Diagnose Google Cloud Platform(GCP) issues with gcpdiag


What is gcpdiag?

gcpdiag is an open-source tool developed by Google Cloud Platform (GCP) teams to automate the detection and diagnosis of common misconfigurations and problems within your GCP projects. It leverages Google Cloud APIs to run a series of automated checks against your project and generates detailed reports highlighting any deviations from expected conditions.

It consists of two primary components:

  1. Lints:

    • Quick and concise checks to assess the overall health of your GCP project.
    • Identify potential issues and best practice violations.
  2. Runbooks:

    • In-depth diagnostic guides for specific problems.
    • Provide step-by-step instructions to resolve issues.
    • Offer tailored solutions based on your GCP environment.
    • By utilizing both lints and runbooks, you can effectively diagnose and resolve GCP issues, ensuring optimal performance and security.

Why Use gcpdiag?

  • Proactive Issue Detection: Identifies potential issues before they escalate into major problems.
  • Improved Performance: Pinpoints performance bottlenecks and optimization opportunities.
  • Reduced Downtime: Prevents outages by proactively addressing configuration errors.
  • Simplified Troubleshooting: Provides clear and actionable recommendations to fix identified issues.
  • Best Practice Adherence: Encourages adherence to GCP best practices and standards.

How to Use gcpdiag

Installation You can install and run gcpdiag using a shell wrapper that starts gcpdiag in a Docker container. This should work on any machine with Docker or Podman installed, including Cloud Shell.
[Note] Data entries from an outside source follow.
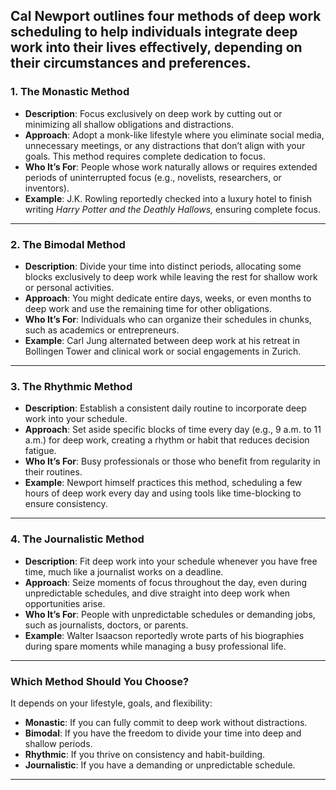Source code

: Cal Newport outlines **four methods of deep work scheduling** to help individuals integrate deep work into their lives effectively, depending on their circumstances and preferences.
---

### 1. **The Monastic Method**  
- **Description**: Focus exclusively on deep work by cutting out or minimizing all shallow obligations and distractions.  
- **Approach**: Adopt a monk-like lifestyle where you eliminate social media, unnecessary meetings, or any distractions that don’t align with your goals. This method requires complete dedication to focus.  
- **Who It’s For**: People whose work naturally allows or requires extended periods of uninterrupted focus (e.g., novelists, researchers, or inventors).  
- **Example**: J.K. Rowling reportedly checked into a luxury hotel to finish writing *Harry Potter and the Deathly Hallows,* ensuring complete focus.

---

### 2. **The Bimodal Method**  
- **Description**: Divide your time into distinct periods, allocating some blocks exclusively to deep work while leaving the rest for shallow work or personal activities.  
- **Approach**: You might dedicate entire days, weeks, or even months to deep work and use the remaining time for other obligations.  
- **Who It’s For**: Individuals who can organize their schedules in chunks, such as academics or entrepreneurs.  
- **Example**: Carl Jung alternated between deep work at his retreat in Bollingen Tower and clinical work or social engagements in Zurich.

---

### 3. **The Rhythmic Method**  
- **Description**: Establish a consistent daily routine to incorporate deep work into your schedule.  
- **Approach**: Set aside specific blocks of time every day (e.g., 9 a.m. to 11 a.m.) for deep work, creating a rhythm or habit that reduces decision fatigue.  
- **Who It’s For**: Busy professionals or those who benefit from regularity in their routines.  
- **Example**: Newport himself practices this method, scheduling a few hours of deep work every day and using tools like time-blocking to ensure consistency.

---

### 4. **The Journalistic Method**  
- **Description**: Fit deep work into your schedule whenever you have free time, much like a journalist works on a deadline.  
- **Approach**: Seize moments of focus throughout the day, even during unpredictable schedules, and dive straight into deep work when opportunities arise.  
- **Who It’s For**: People with unpredictable schedules or demanding jobs, such as journalists, doctors, or parents.  
- **Example**: Walter Isaacson reportedly wrote parts of his biographies during spare moments while managing a busy professional life.

---

### **Which Method Should You Choose?**  
It depends on your lifestyle, goals, and flexibility:  
- **Monastic**: If you can fully commit to deep work without distractions.  
- **Bimodal**: If you have the freedom to divide your time into deep and shallow periods.  
- **Rhythmic**: If you thrive on consistency and habit-building.  
- **Journalistic**: If you have a demanding or unpredictable schedule.

---
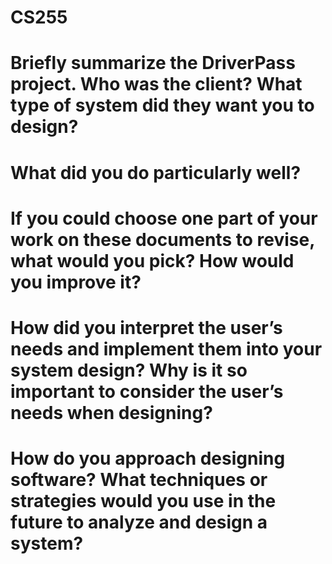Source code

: # CS255


  # Briefly summarize the DriverPass project. Who was the client? What type of system did they want you to design?
  # What did you do particularly well?
  # If you could choose one part of your work on these documents to revise, what would you pick? How would you improve it?
  # How did you interpret the user’s needs and implement them into your system design? Why is it so important to consider the user’s needs when designing?
  # How do you approach designing software? What techniques or strategies would you use in the future to analyze and design a system?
curl https://gcpdiag.dev/gcpdiag.sh >gcpdiag
chmod +x gcpdiag
./gcpdiag lint --project=YOUR_PROJECT_ID

Prerequisites:

  • Google Cloud SDK: Ensure you have the Google Cloud SDK installed and configured with the necessary permissions.
  • Project ID: You'll need the ID of the GCP project you want to analyze.
  • Permissions: The credentials that you use with gcpdiag needs to have at minimum the following roles granted (both of them):
    • Viewer on the inspected project
    • Service Usage Consumer on the project used for billing/quota enforcement, which is per default the project being inspected, but can be explicitly set using the --billing-project option
  • Required APIs: gcpdiag requires some APIs to be enabled in order for the inspection of resources to work correctly:

    • cloudresourcemanager.googleapis.com (Cloud Resource Manager API)
    • iam.googleapis.com (Identity and Access Management API)
    • logging.googleapis.com (Cloud Logging API)
    • serviceusage.googleapis.com (Service Usage API)
    • monitoring.googleapis.com (Cloud Monitoring API)
    • Product API for which you are running gcpdiag diagnosis.

Running gcpdiag:

  • Cloud Shell:
  • gcpdiag is integrated into Google Cloud Shell. You can run it directly using:

    • Lints:

      gcpdiag lint --project=YOUR_PROJECT_ID

    • Runbooks:

      gcpdiag runbook gce/ssh -p project_id=YOUR_PROJECT_ID -p name=VM_NAME -p zone=VM_ZONE

    Note: For further help on command syntax, please see gcpdiag official website.

Key Features:

  • Rule-Based Checks: gcpdiag comes with a comprehensive set of rules to check for various issues, including:
    • Errors (ERR): Critical misconfigurations.
    • Warnings (WAR): Potential issues.
    • Best Practices (BP): Recommendations for improvement.
    • Security Issues (SEC): Potential security risks.
  • Detailed diagnosis via Runbooks: gcpdiag offers a powerful tool called "runbooks," which are automated diagnostic trees crafted by experienced GCP engineers. These runbooks can help you:

    • Pinpoint specific issues: Identify the root cause of problems within your GCP environment.
    • Guide troubleshooting: Provide step-by-step instructions to resolve the issue.
    • Offer tailored solutions: Suggest appropriate remedies based on your unique GCP setup.
  • Customizable Rules: You can create and add your own custom rules to tailor gcpdiag to your specific needs.

  • Detailed Reports: Generates detailed reports in JSON format, providing clear insights into the identified issues.
  • Actionable Recommendations: Offers specific guidance on how to address each issue.

Conclusion

By incorporating gcpdiag into your GCP workflow, you can significantly enhance the reliability, security, and performance of your infrastructure. It empowers you to proactively identify and resolve potential issues, ensuring a robust and efficient GCP environment.